Those who know me will know two things about me – one of my least attractive features is that I don’t forgive and forget. Sometimes that’s a no-brainer – really I was never going to forgive and forget when my first husband told me that he thought it was OK to be unfaithful because I hadn’t told him it wasn’t…..it did take me seven years of pretending that it’d be alright before I finally realised how bitter and angry I’d become.
The other thing that I’m famous for (though not as much as my sister) is a very long memory. So, I store stuff away and get it out ages later. This second thing is something that has been both a blessing and a blight since I became a Spurs fan in the 1970s. I still cringe with misery at the memory of John Pratt’s back-pass that led to our 0-5 humiliation by the Arse on 23rd December 1978 – I was there and it was horrible - what a terrible christmas pressie.
Over the years, one of our bogey teams has been Moan Utd. We rarely even get a draw against them but this season we’ve done what probably no other team will do – we took four out of a possible six points. We beat them at their house (they laughingly call it the theatre of dreams – get your heads out of your arses you bunch of pretentious gits) 2-3 and last night we drew with them 1-1 at our place! Swansea, Norwich and Everton are the only other teams that could achieve that this season and it’s hard to imagine that any of them will. These three teams have only played them once but have managed to get at least one point from that encounter.
On 4th January 2005 I took this photo and then one of the most bizarre and (memory of an elephant and no ability to forgive and forget) downright bloody annoying of matches ensued. If you don’t remember it, you’ll have to go back to my pic in 2005 and take a look.

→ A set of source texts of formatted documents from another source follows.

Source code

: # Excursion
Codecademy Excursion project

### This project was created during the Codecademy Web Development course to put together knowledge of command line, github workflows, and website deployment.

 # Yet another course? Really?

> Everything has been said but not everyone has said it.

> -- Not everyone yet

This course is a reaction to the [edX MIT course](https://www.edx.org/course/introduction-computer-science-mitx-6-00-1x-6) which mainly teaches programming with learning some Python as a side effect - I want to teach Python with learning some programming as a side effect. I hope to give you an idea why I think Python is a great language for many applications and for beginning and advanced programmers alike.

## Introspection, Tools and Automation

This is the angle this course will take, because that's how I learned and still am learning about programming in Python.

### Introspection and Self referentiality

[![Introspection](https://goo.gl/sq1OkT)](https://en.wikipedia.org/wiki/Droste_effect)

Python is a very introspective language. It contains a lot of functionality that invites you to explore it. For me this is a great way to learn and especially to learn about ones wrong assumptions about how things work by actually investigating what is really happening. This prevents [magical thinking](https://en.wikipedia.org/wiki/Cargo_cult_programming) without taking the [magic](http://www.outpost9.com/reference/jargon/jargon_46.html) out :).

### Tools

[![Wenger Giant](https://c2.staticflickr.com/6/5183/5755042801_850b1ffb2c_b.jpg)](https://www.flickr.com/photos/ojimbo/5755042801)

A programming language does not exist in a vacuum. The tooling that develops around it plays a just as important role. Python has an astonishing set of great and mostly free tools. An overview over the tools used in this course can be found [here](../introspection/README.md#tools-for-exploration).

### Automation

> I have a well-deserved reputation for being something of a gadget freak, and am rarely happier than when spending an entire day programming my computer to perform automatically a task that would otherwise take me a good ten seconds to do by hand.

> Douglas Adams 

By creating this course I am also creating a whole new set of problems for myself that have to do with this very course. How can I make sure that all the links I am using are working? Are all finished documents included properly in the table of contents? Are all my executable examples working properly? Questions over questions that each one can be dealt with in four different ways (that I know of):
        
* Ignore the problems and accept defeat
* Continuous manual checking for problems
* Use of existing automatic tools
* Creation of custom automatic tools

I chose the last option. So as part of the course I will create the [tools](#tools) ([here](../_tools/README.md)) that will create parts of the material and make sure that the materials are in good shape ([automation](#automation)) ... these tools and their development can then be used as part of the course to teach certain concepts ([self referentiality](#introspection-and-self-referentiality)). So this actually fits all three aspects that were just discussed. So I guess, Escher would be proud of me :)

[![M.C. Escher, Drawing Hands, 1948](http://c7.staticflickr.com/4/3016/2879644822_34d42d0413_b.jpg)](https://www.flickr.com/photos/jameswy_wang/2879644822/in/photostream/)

Now you see, call me old-fashioned but I’d say that when the ball crosses the line, that’s a goal. On that occasion, the ref decided that no, we were away at Moan Utd and therefore the benefit of the doubt should go to the home team. Do I sound bitter? Did their goalie cheat? Did Fergie once whine about his goalie cheating?
So, forgive me if I sound smug but last night, our last minute goal was no more than we deserved. Yes, that’s right no more than we deserved, NOT a lucky fluke and NOT undeserved. You only have to look at the match stats to see that we deserved our point and some. In the beautiful game occasionally something goes against you – well for us lowly sides that don’t have the name Moan Utd, things go against us and we have to take it on the chin. The Moaners get away with blue murder week after week.

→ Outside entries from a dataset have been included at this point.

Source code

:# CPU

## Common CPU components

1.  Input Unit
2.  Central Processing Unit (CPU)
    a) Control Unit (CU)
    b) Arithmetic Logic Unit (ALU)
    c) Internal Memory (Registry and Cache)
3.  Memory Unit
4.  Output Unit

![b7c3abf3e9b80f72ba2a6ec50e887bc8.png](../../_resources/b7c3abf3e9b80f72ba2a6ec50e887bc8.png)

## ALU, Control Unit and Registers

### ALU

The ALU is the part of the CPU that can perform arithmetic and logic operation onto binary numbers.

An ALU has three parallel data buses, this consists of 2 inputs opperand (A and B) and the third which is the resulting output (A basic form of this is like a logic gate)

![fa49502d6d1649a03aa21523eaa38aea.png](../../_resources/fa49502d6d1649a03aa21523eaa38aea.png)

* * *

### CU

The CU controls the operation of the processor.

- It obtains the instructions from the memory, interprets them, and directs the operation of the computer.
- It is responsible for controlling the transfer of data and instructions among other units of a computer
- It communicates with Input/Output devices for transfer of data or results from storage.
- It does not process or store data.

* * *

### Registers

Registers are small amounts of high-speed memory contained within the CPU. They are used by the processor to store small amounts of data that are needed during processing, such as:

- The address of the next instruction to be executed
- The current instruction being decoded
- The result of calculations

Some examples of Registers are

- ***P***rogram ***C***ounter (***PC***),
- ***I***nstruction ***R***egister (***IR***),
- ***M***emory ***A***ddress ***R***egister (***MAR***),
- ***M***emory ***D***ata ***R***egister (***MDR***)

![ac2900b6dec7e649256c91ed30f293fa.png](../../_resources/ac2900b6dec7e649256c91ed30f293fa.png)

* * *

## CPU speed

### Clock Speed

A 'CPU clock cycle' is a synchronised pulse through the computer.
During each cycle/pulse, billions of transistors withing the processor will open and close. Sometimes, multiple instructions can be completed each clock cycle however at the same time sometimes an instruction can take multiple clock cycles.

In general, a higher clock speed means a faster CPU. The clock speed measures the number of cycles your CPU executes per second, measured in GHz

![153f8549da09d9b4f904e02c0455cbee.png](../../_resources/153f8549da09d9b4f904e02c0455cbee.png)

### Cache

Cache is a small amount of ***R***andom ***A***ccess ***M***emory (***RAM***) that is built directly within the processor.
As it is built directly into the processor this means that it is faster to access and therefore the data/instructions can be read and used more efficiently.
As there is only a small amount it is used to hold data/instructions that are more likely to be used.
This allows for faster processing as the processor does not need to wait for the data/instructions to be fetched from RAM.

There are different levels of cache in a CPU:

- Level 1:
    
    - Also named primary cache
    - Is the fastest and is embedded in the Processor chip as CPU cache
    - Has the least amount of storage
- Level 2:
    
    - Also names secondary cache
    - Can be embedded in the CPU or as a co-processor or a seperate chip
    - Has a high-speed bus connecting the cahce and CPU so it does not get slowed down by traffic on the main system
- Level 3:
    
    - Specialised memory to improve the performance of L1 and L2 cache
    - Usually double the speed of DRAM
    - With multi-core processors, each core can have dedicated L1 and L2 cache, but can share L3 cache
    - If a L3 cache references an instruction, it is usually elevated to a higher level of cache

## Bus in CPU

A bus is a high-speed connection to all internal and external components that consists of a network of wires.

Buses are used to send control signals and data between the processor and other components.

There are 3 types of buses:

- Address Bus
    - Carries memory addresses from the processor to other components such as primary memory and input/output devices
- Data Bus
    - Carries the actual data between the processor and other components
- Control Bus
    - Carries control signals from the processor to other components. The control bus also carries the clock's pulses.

Did Wayne (oh I’m such a sex god, I can’t keep my pants on) Rooney get fouled in the penalty area? Possibly. Tough, get over it. In the same game did Dempsey get fouled in the penalty area and instead of falling over like a big girl stay on his feet? Yes. Did he cry like a baby because of the injustice? No. Did Fergie raise the subject of Dempsey being fouled in the penalty area with the ref post-match? No, of course he didn’t – he’s not interested in fairness he only cares about one thing – winning at any cost. Did he point out to the ref in 2005 that the ball was over the line? No. Have I said that before? Do I sound like I'm ranting?
By the way – is Rooney a sex god who’d be looked at twice by any sane woman if he wasn’t stinking rich? No. I would say more but I don’t think I need to.
Fergie’s whining and crying post-match are simply a pathetic, childish reflection of a man who is used to getting his own way every week and no-one ever having the gumption to say no to him. I've had to listen to him whining on in every news bulletin I've heard today. Get over it. We deserved our point and we deserve to have taken four of six from the two games.
Revenge truly is a dish best served cold…COYS
BTW if you want to know what it's like being me (or any other Spurs fan) read John Crace's bloody excellent book - Vertigo. He says it all.
Also BTW, say hello to Rosie, in the foreground of the 2005 pic and staring quizzically at us!